An analysis on Wicca

Now, before I get into this and for complete transparency, I was raised a Christian, with my mother being Episcopalian and my father a non-practicing Muslim. I really didn’t give much thought to religion until I entered, ironically, a Catholic university. I took one class in particular that really made me question a lot of what I was told growing up, with its main focus being on monotheistic beliefs. During this class I began to wonder a lot about polytheistic beliefs, which were not taught or mentioned in said class. I became mostly curious and interested in Wicca, a neo-pagan religion, or a “nature religion,” as some practitioners like to call it.

I’m not going to go in depth as to what they practice, you can do that on your own, but for the sake of this class I will analyze it. One of the first questions mentioned by the Allison Parrish prompts was ‘who gets to use this system?’. Freedom of religion in the U.S. allows anyone to practice whatever religion they want, but when I look at it in the context of Parrish’s discussion on hacking and the exclusion of Margaret Hamilton, a woman, I wonder what biases Wiccans may have about other people, or perhaps, biases people have about Wiccans.

Gerald Gardner, the “Father of Wicca.”

One of the first things I noticed during my research of Wicca was that most of the practitioners I saw online were women, though many Wiccans use the likes of Scott Cunningham and Gerald Gardner as guides of the faith.

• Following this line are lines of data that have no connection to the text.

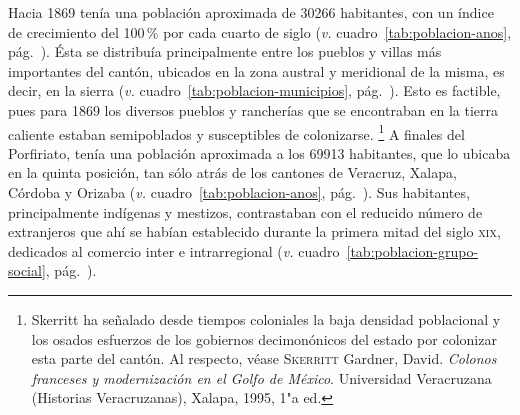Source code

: \documentclass[14pt,twoside,final]{extbook} %
\let\oldfootnote\footnote
\renewcommand\footnote[1]{%
\oldfootnote{\hspace{1mm}#1}}
\begin{document}
Hacia 1869 tenía una población aproximada de 30266 habitantes, con un índice de crecimiento del 100\,\% por cada cuarto de siglo (\emph{v.} cuadro~\ref{tab:poblacion-anos}, pág.~\pageref{tab:poblacion-anos}). Ésta se distribuía principalmente entre los pueblos y villas más importantes del cantón, ubicados en la zona austral y meridional de la misma, es decir, en la sierra (\emph{v.} cuadro~\ref{tab:poblacion-municipios}, pág.~\pageref{tab:poblacion-municipios}). Esto es factible, pues para 1869 los diversos pueblos y rancherías que se encontraban en la tierra caliente estaban semipoblados y susceptibles de colonizarse.\footnote{Skerritt ha señalado desde tiempos coloniales la baja densidad poblacional y los osados esfuerzos de los gobiernos decimonónicos del estado por colonizar esta parte del cantón. Al respecto, véase \textsc{Skerritt} Gardner, David. \emph{Colonos franceses y modernización en el Golfo de México}. Universidad Veracruzana (Historias Veracruzanas), Xalapa, 1995, 1"a ed.} A finales del Porfiriato, tenía una población aproximada a los 69913 habitantes, que lo ubicaba en la quinta posición, tan sólo atrás de los cantones de Veracruz, Xalapa, Córdoba y Orizaba (\emph{v.} cuadro~\ref{tab:poblacion-anos}, pág.~\pageref{tab:poblacion-anos}). Sus habitantes, principalmente indígenas y mestizos, contrastaban con el reducido número de extranjeros que ahí se habían establecido durante la primera mitad del siglo \textsc{xix}, dedicados al comercio inter e intrarregional (\emph{v.} cuadro~\ref{tab:poblacion-grupo-social}, pág.~\pageref{tab:poblacion-grupo-social}).
\end{document}
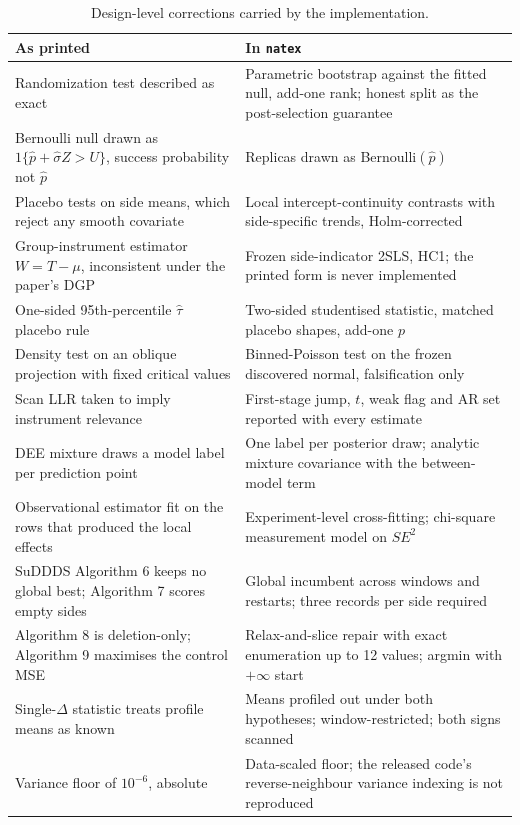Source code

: \documentclass[11pt]{article}
\newcommand{\natex}{\texttt{natex}}
\begin{document}
\begin{table}[t]
\centering
\small
\caption{Design-level corrections carried by the implementation.}
\label{tab:audit}
\begin{tabular}{@{}p{6.2cm}p{8.6cm}@{}}
\toprule
As printed & In \natex{} \\
\midrule
Randomization test described as exact & Parametric bootstrap against the fitted null, add-one rank; honest split as the post-selection guarantee \\
Bernoulli null drawn as $1\{\hat p + \hat\sigma Z > U\}$, success probability not $\hat p$ & Replicas drawn as Bernoulli$(\hat p)$ \\
Placebo tests on side means, which reject any smooth covariate & Local intercept-continuity contrasts with side-specific trends, Holm-corrected \\
Group-instrument estimator $W = T - \mu$, inconsistent under the paper's DGP & Frozen side-indicator 2SLS, HC1; the printed form is never implemented \\
One-sided 95th-percentile $\hat\tau$ placebo rule & Two-sided studentised statistic, matched placebo shapes, add-one $p$ \\
Density test on an oblique projection with fixed critical values & Binned-Poisson test on the frozen discovered normal, falsification only \\
Scan LLR taken to imply instrument relevance & First-stage jump, $t$, weak flag and AR set reported with every estimate \\
DEE mixture draws a model label per prediction point & One label per posterior draw; analytic mixture covariance with the between-model term \\
Observational estimator fit on the rows that produced the local effects & Experiment-level cross-fitting; chi-square measurement model on $SE^2$ \\
SuDDDS Algorithm 6 keeps no global best; Algorithm 7 scores empty sides & Global incumbent across windows and restarts; three records per side required \\
Algorithm 8 is deletion-only; Algorithm 9 maximises the control MSE & Relax-and-slice repair with exact enumeration up to 12 values; argmin with $+\infty$ start \\
Single-$\Delta$ statistic treats profile means as known & Means profiled out under both hypotheses; window-restricted; both signs scanned \\
Variance floor of $10^{-6}$, absolute & Data-scaled floor; the released code's reverse-neighbour variance indexing is not reproduced \\
\bottomrule
\end{tabular}
\end{table}
\end{document}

Wicca does attract women, that’s for sure, but I believe that’s only due to the emphasis on duality. There’s a “goddess” and a “god” which are equally worshipped…and perhaps that’s why some men are turned off from it. Due to many women practicing the faith openly, though, I can see why people assume that the religion is for women and not men. This isn’t the case at all.

“[I]t seems illogical and counter-productive to relegate the God along with male practitioners to a minor role in other Wiccan rites. While I am certainly not advocating the dissolution of all female-only covens, I DO encourage them to give some serious consideration to allowing serious male practitioners to participate in their rites. This would present many opportunities for fellowship and the sharing of knowledge, which would surely outweigh any perceived disadvantages,” said Morgan Ravenwood at WitchVox.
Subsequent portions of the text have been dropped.